Bunching closer together, Torrance, Sheridan, Grant, MacLeod and Rossi continued down the street. Kerr held his ground, making a show of pulling back to the cocking handle of his Thompson, but must have realised discretion was the better part of valour, for a moment later he had rejoined the others.

A British Army lorry was parked a few hundred yards further on. Torrance ran ahead and opened the door to the cab. The corporal seated behind the wheel levelled a Thompson at his chest. Torrance backed away, spreading his arms wide. ‘Don’t suppose there’s any chance of a lift to Singapore?’

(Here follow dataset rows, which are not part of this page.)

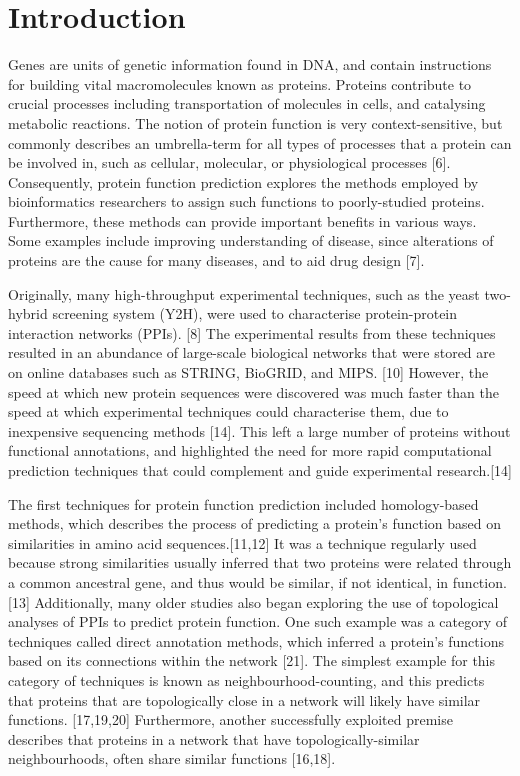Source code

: \documentclass[9pt]{article}
\begin{document}
\section{Introduction}\label{sec:Introduction}
Genes are units of genetic information found in DNA, and contain instructions for building vital macromolecules known as proteins. Proteins contribute to crucial processes including transportation of molecules in cells, and catalysing metabolic reactions. The notion of protein function is very context-sensitive, but commonly describes an umbrella-term for all types of processes that a protein can be involved in, such as cellular, molecular, or physiological processes [6]. Consequently, protein function prediction explores the methods employed by bioinformatics researchers to assign such functions to poorly-studied proteins. Furthermore, these methods can provide important benefits in various ways. Some examples include improving understanding of disease, since alterations of proteins are the cause for many diseases, and to aid drug design [7].
\par
Originally, many high-throughput experimental techniques, such as the yeast two-hybrid screening system (Y2H), were used to characterise protein-protein interaction networks (PPIs). [8] The experimental results from these techniques resulted in an abundance of large-scale biological networks that were stored are on online databases such as STRING, BioGRID, and MIPS. [10] However, the speed at which new protein sequences were discovered was much faster than the speed at which experimental techniques could characterise them, due to inexpensive sequencing methods [14]. This left a large number of proteins without functional annotations, and highlighted the need for more rapid computational prediction techniques that could complement and guide experimental research.[14]
\par
The first techniques for protein function prediction included homology-based methods, which describes the process of predicting a protein’s function based on similarities in amino acid sequences.[11,12] It was a technique regularly used because strong similarities usually inferred that two proteins were related through a common ancestral gene, and thus would be similar, if not identical, in function. [13] Additionally, many older studies also began exploring the use of topological analyses of PPIs to predict protein function. One such example was a category of techniques called direct annotation methods, which inferred a protein’s functions based on its connections within the network [21]. The simplest example for this category of techniques is known as neighbourhood-counting, and this predicts that proteins that are topologically close in a network will likely have similar functions. [17,19,20] Furthermore, another successfully exploited premise describes that proteins in a network that have topologically-similar neighbourhoods, often share similar functions [16,18]. 
\end{document}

‘Piss off!’ said the corporal.

Half a dozen more British soldiers emerged from the jeweller’s store the lorry was parked outside. They flung their packs over the tailgate. ‘Come on, move it, move it!’ snarled a sergeant. ‘Before the Japs get ’ere!’

Another saw Sheridan, Kerr, Grant, MacLeod and Rossi. ‘Sarge!’ He nodded at them.

The sergeant dropped his pack to reach for his Thompson, levelling it. A diamond necklace spilled out from under the pack’s flap.

Torrance still had his arms held out from his sides. ‘We ain’t looking for any trouble. We just want a lift—’

The sergeant ignored him, instead snarling impatiently at his men. ‘Get in the back! Dusty, grab my pack!’

Pack and necklace were snatched up and thrown over the tailgate. Dusty scrambled up after it, turning to keep Torrance and his companions covered while the sergeant climbed up after him. ‘Sorry, lads.’ Settling down beside Dusty, the sergeant levelled his own Thompson again. ‘Every man for ’imself.’

‘We might have room for the judy,’ Dusty leered, revealing rotten teeth.

‘Thanks,’ Sheridan said drily. ‘I’ll take a rain check.’

‘Eh?’

‘Some other time.’

‘Suit yourself.’ The sergeant banged a fist against the tailgate. The corporal in the cab started up the engine. Dusty and the sergeant kept their guns levelled at Torrance and his companions until the lorry swerved down a side street and disappeared from view.